I played a dirty trick on a lot of people when I took this job. My role at my school is formally “Dean of αγάπη,” or “Agape” (a-gah-pay) in the Anglo, a Greek word that might be familiar to some parents but will send most to Google Translate. Who can blame them? That’s our world now and I put them in that position. Invariably, those who wish to make a comment on it come back to me with what I can only describe as “resting Anthony Crispino face.”

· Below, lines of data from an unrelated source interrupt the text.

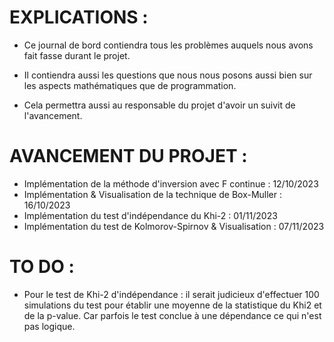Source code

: # EXPLICATIONS :

*   Ce journal de bord contiendra tous les problèmes auquels nous avons fait fasse durant le projet.

*   Il contiendra aussi les questions que nous nous posons aussi bien sur les aspects mathématiques que de programmation.

*   Cela permettra aussi au responsable du projet d'avoir un suivit de l'avancement. 


# AVANCEMENT DU PROJET : 

*   Implémentation de la méthode d'inversion avec F continue : 12/10/2023
*   Implémentation & Visualisation de la technique de Box-Muller : 16/10/2023
*   Implémentation du test d'indépendance du Khi-2 : 01/11/2023
*   Implémentation du test de Kolmorov-Spirnov & Visualisation : 07/11/2023


# TO DO : 

*   Pour le test de Khi-2 d'indépendance : il serait judicieux d'effectuer 100 simulations du test pour établir 
    une moyenne de la statistique du Khi2 et de la p-value. Car parfois le test conclue à une dépendance ce qui n'est
    pas logique.




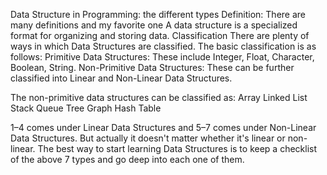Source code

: Data Structure in Programming: the different types
Definition: There are many definitions and my favorite one A data structure is a specialized format for organizing and storing data.
Classification
There are plenty of ways in which Data Structures are classified. The basic classification is as follows:
Primitive Data Structures: These include Integer, Float, Character, Boolean, String.
Non-Primitive Data Structures: These can be further classified into Linear and Non-Linear Data Structures.

The non-primitive data structures can be classified as:
Array
Linked List
Stack
Queue
Tree
Graph
Hash Table

1–4 comes under Linear Data Structures and 5–7 comes under Non-Linear Data Structures. But actually it doesn't matter whether it's linear or non-linear. The best way to start learning Data Structures is to keep a checklist of the above 7 types and go deep into each one of them.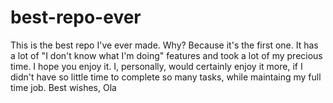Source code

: # best-repo-ever
This is the best repo I've ever made.
Why?
Because it's the first one.
It has a lot of "I don't know what I'm doing" features and took a lot of my precious time.
I hope you enjoy it. 
I, personally, would certainly enjoy it more, if I didn't have so little time to complete so many tasks, while maintaing my full time job.
Best wishes, 
Ola
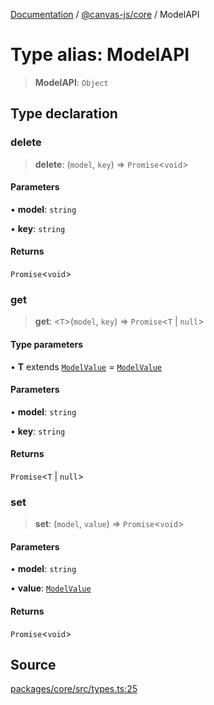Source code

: [Documentation](../../../index.md) / [@canvas-js/core](../index.md) / ModelAPI

# Type alias: ModelAPI

> **ModelAPI**: `Object`

## Type declaration

### delete

> **delete**: (`model`, `key`) => `Promise`\<`void`\>

#### Parameters

• **model**: `string`

• **key**: `string`

#### Returns

`Promise`\<`void`\>

### get

> **get**: \<`T`\>(`model`, `key`) => `Promise`\<`T` \| `null`\>

#### Type parameters

• **T** extends [`ModelValue`](../../modeldb/type-aliases/ModelValue.md) = [`ModelValue`](../../modeldb/type-aliases/ModelValue.md)

#### Parameters

• **model**: `string`

• **key**: `string`

#### Returns

`Promise`\<`T` \| `null`\>

### set

> **set**: (`model`, `value`) => `Promise`\<`void`\>

#### Parameters

• **model**: `string`

• **value**: [`ModelValue`](../../modeldb/type-aliases/ModelValue.md)

#### Returns

`Promise`\<`void`\>

## Source

[packages/core/src/types.ts:25](https://github.com/canvasxyz/canvas/blob/4c6b729f/packages/core/src/types.ts#L25)

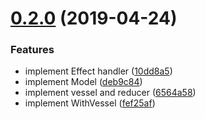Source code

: # [0.2.0](https://github.com/yasinuslu/react-vessel/compare/6564a58...v0.2.0) (2019-04-24)


### Features

* implement Effect handler ([10dd8a5](https://github.com/yasinuslu/react-vessel/commit/10dd8a5))
* implement Model ([deb9c84](https://github.com/yasinuslu/react-vessel/commit/deb9c84))
* implement vessel and reducer ([6564a58](https://github.com/yasinuslu/react-vessel/commit/6564a58))
* implement WithVessel ([fef25af](https://github.com/yasinuslu/react-vessel/commit/fef25af))



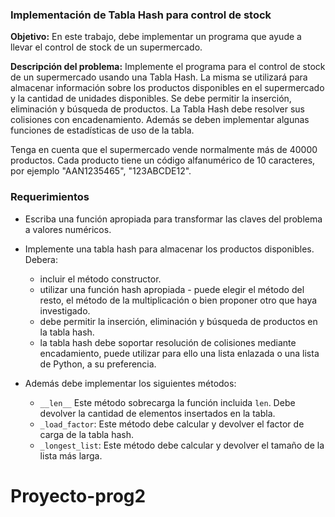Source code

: ### Implementación de Tabla Hash para control de stock

**Objetivo:** En este trabajo, debe implementar un programa que ayude a llevar el control de stock de un supermercado.

**Descripción del problema:** Implemente el programa para el control de stock de un supermercado usando una Tabla Hash. La misma se utilizará para almacenar información sobre los productos disponibles en el supermercado y la cantidad de unidades disponibles. Se debe permitir la inserción, eliminación y búsqueda de productos. La Tabla Hash debe resolver sus colisiones con encadenamiento. Además se deben implementar algunas funciones de estadísticas de uso de la tabla.

Tenga en cuenta que el supermercado vende normalmente más de $40000$ productos. Cada producto tiene un código alfanumérico de $10$ caracteres, por ejemplo "AAN1235465", "123ABCDE12".

### Requerimientos
- Escriba una función apropiada para transformar las claves del problema a valores numéricos.
- Implemente una tabla hash para almacenar los productos disponibles. Debera:

  - incluir el método constructor.
  - utilizar una función hash apropiada - puede elegir el método del resto, el método de la multiplicación o bien proponer otro que haya investigado.
  - debe permitir la inserción, eliminación y búsqueda de productos en la tabla hash.
  - la tabla hash debe soportar resolución de colisiones mediante encadamiento, puede utilizar para ello una lista enlazada o una lista de Python, a su preferencia.
  
- Además debe implementar los siguientes métodos:

  - `__len__` Este método sobrecarga la función incluida `len`. Debe devolver la cantidad de elementos insertados en la tabla.
  - `_load_factor`: Este método debe calcular y devolver el factor de carga de la tabla hash.
  - `_longest_list`: Este método debe calcular y devolver el tamaño de la lista más larga.

# Proyecto-prog2

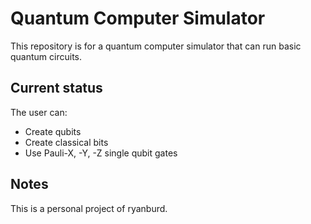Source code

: # Quantum Computer Simulator

This repository is for a quantum computer simulator that can run basic quantum circuits.

## Current status
The user can:
- Create qubits
- Create classical bits
- Use Pauli-X, -Y, -Z single qubit gates

## Notes
This is a personal project of ryanburd.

And then they hit me with the fruits of their latest research: “So,
[looks both ways before leaning in]
you’re the dean of LOOOOOVE, huh? What’s that about?”
I’ll tell you.
We had to reboot our school last year, changing our name and location, and with it, we decided to alter our leadership structure as well, opting for a flat administration run by four deans instead of a headmaster. Each of us is in charge of a different aspect of the school, and I, being the veteran Pollyanna of the bunch, took on the husbandry of school culture, communication, and discipline. But I didn’t want to be the dean of culture, or communication, or discipline, because those things aren’t bound in a single logos, and they didn’t sound Classical enough to me (like I said, veteran Pollyanna). Our Dean of Administration suggested “agape” instead, and I immediately jumped at it.
The most prominent explanation of agape for us is found in C.S. Lewis’s book The Four Loves, but in order to contextualize Lewis’s wisdom, I want to briefly return to a concept we’ve already discussed: the organs of the Soul.
Recall that one of Classical Education’s principal missions is to develop the soul, to lead it to a place where it can pursue the True, Good, and Beautiful on its own. This requires assessment and prescription, identifying the parts of the soul that need to be restrained or encouraged in order to help the student desire virtue and harmony. If you’re keeping score at home, this is what mythos is for.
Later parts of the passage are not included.